I have a very odd situation. I have two plotting systems that are absolutely the same. All parts, software and configuration are exactly the same (except Madmax). One of them does a plot in 2430 seconds and the other does it in 2622. The only difference that I can find is the version of Madmax. And the only reason I know there is a difference in the version is that on the slower one, the “Total plot creation time” line contains a minute conversion at the end (example: “Total plot creation time was 2622.49 sec (43.7082 min)”. The one that is running faster does not have that minute entry.
What is going on?
Just a few thoughts for debugging…
MadMax is still under rapid development, maybe just purge on both and install the latest?
Did you check SSD / CPU temps while plotting? This could give you a hint why one would under perform.
Yes, I have checked the temps. Both systems are running cool (cpu and nvme). I would hate to go and load the latest version and find that now they both run slower. Since the older version is the one currently running faster.
Then checkout the older version on the slow machine and see if it speeds up. Then take a look at git diff and see what changed.
Check the Networkconnections of the machines. Maybe the slower one needs longer to transfer the plot? As plotting and copying is done in parallel, maybe it slows down the plotting?
Are the processes running on both machines identical?
The network transfer times are the same. The processes are the same. One odd thing I just noticed when looking through task manager is that the slow one is using more GPU. The fast one is almost always at 0-1% GPU but the slow one is using 10-15% constantly. The process using the GPU is Desktop Window Manager. That process is also using 1.5% CPU on the slow one and next to nothing on the fast one. I just don’t know why it is different. There are no extra windows open. Like I have said, they are the same. The only window open is the Ubuntu CLI.
Check the bucket size between both versions. New version uses 256 and old version use 128 buckets (as I know). this could be the important change
Switch over to a real linux system would be the first I would do…
The command running the plots is the same (buckets and all). But I think I just found the culprit in my GPU usage. Google Remote Desktop. I use it to control the systems from my home office and I had it open all the time. I guess the one on the slow system had a problem and started to use GPU/CPU. I closed the interface and it all cleared up when I opened it back up. I’m going to leave the remote interface closed today and see if that makes a difference. It is possible that the 1.5% CPU that was tied up by that process could have been making the difference.
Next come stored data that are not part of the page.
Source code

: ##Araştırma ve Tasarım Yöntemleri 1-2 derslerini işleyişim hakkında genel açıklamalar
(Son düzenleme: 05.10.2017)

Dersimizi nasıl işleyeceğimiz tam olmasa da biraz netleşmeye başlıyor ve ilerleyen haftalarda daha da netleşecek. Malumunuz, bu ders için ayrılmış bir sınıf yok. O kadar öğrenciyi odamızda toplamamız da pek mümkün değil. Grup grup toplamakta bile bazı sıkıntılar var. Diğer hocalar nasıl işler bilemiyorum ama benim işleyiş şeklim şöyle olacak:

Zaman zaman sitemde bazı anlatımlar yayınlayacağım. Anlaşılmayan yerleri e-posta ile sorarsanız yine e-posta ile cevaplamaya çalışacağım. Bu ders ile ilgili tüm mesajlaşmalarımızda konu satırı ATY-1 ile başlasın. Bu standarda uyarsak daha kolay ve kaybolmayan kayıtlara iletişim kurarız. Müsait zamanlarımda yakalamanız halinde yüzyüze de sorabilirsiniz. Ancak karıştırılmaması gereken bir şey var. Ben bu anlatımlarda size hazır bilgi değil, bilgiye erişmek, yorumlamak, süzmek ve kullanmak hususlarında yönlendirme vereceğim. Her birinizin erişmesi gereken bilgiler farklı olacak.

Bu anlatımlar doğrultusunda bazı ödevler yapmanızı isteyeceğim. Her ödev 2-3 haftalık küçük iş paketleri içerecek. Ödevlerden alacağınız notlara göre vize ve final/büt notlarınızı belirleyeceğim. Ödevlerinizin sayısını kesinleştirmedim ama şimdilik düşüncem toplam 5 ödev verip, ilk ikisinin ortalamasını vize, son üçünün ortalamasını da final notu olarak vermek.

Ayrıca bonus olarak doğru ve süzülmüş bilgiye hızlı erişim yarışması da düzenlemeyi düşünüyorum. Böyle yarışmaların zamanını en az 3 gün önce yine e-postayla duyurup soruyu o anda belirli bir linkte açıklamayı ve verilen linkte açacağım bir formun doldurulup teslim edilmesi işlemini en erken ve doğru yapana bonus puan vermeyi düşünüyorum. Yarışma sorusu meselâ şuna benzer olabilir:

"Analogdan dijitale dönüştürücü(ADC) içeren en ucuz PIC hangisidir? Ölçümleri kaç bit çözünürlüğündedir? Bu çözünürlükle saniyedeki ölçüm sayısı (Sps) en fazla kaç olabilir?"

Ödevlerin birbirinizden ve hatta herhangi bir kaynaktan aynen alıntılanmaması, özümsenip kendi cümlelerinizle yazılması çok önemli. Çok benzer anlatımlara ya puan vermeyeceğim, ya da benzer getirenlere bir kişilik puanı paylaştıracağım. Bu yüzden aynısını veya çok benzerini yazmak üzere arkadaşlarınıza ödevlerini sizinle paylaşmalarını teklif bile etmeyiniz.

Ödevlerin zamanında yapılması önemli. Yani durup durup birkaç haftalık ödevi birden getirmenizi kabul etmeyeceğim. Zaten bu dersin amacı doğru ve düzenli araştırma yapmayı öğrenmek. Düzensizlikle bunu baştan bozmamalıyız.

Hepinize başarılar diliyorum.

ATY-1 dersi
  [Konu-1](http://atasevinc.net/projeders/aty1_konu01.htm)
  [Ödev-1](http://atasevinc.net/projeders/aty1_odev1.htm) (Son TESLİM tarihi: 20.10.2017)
Isn’t 200 seconds over 2600 seconds just noise? Maybe one machine was doing some background process that the other machine wasn’t?
Not when it is consistent. Not just a 200-400 swing that averages at my stated number. It is constant. I will check in a couple hours to see if closing that remote console helped.
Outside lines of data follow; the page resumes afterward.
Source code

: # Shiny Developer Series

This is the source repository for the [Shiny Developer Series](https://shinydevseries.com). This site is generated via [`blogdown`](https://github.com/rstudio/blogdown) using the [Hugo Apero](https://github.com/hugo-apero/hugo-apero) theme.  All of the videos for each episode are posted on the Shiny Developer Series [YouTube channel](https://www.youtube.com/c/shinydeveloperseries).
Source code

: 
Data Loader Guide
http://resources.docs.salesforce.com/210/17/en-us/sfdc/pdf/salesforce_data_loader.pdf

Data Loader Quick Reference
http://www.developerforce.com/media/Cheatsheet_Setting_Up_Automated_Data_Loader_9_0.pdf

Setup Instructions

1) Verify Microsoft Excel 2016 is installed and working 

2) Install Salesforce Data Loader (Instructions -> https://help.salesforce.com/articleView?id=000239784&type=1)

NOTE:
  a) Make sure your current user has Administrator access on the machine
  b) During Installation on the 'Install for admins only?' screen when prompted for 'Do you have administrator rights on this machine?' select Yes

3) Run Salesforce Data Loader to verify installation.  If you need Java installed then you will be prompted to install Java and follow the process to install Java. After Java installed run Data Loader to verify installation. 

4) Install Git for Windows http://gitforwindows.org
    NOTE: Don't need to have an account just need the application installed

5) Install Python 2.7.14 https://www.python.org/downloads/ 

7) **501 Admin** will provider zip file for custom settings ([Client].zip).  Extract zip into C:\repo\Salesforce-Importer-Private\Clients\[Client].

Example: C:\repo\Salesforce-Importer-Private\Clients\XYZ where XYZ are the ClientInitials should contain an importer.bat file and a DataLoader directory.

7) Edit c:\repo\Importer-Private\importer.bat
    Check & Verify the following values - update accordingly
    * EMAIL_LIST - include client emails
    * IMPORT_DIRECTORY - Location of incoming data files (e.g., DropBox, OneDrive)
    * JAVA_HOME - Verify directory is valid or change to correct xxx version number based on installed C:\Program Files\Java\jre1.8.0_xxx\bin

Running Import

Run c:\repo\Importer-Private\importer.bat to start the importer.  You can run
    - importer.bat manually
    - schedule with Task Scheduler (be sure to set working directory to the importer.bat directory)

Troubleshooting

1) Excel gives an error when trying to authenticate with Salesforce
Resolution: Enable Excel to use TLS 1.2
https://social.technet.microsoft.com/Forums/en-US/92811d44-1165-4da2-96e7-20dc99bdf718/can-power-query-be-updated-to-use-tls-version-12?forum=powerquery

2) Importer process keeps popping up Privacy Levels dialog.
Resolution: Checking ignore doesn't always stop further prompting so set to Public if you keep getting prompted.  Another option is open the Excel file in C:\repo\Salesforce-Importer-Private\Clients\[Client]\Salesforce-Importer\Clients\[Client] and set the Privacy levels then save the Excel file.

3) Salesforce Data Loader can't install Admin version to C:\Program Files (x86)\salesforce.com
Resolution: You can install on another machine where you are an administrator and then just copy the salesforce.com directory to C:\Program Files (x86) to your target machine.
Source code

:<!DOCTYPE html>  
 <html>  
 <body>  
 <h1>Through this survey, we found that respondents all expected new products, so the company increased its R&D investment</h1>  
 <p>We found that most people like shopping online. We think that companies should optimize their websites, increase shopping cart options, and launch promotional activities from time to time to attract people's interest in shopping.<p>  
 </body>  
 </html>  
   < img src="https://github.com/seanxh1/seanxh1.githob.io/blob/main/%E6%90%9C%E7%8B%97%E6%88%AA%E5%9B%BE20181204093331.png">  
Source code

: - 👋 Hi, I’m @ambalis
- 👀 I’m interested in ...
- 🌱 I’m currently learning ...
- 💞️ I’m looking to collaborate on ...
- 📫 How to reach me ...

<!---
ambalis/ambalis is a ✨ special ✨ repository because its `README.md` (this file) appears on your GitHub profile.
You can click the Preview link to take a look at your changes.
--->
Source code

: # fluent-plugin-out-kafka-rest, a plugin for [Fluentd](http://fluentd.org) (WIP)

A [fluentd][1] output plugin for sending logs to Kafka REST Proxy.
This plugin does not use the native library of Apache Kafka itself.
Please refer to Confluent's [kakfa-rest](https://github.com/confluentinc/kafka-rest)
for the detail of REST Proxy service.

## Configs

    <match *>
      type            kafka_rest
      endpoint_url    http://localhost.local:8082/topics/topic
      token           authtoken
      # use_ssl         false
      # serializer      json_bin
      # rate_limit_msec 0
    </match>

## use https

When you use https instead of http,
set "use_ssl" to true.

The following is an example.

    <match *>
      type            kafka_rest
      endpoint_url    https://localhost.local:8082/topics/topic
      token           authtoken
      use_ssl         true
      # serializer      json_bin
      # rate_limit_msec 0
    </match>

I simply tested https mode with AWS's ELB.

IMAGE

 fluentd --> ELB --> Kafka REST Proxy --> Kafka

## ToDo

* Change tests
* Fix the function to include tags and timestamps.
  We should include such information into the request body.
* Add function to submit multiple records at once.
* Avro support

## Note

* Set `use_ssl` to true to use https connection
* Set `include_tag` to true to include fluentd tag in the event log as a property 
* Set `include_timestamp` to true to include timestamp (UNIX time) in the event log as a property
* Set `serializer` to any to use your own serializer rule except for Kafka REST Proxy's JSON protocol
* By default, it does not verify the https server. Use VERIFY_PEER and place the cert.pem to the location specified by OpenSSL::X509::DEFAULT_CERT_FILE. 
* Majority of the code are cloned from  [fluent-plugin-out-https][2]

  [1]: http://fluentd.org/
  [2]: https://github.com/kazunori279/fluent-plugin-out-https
I’ve got a second server coming very similar spec to the first one, will be interesting to see how they compare with each other.
Well crap. That was it. Google Remote Desktop was screwing me over. After I closed the remote session the process “Desktop Window Manager” dropped the CPU and GPU usage to 0 (or close to it). I left it running for a cycle and sure enough I am now getting the 2400 second plots that match the other system. Geez. Well, now I know. Don’t leave Google Remote Desktop running for days at a time.
Thank you to @GavtronZERO for pointing me in the right direction. I wouldn’t have keyed onto that without first walking through the process list. That is when I noticed the GPU usage.
@WolfGT glad you got it sorted!
What do people use to remotely monitor? I’m running remote desktop connections for a window pc to connect to multiple ubuntu plotting pcs. I glance at the trace line of cpu usage in the System Monitor to make sure that the plotter is working.
Works perfectly fine but wondering if there is a better way.
Very interesting. I wouldn’t have expected a 10% hit from having Remote Desktop open. Was planning to use this, or something similar.
I have this problem all the time when GPU mining and remoting in to a desktop. Make sure you use the onboard video and not the GPU to power the remote display
It is normally not an issue. I guess because I left the remote session open for days something went wrong. After closing it, everything is good. Even opening the remote session back up doesn’t cause an issue.
Check memory temp.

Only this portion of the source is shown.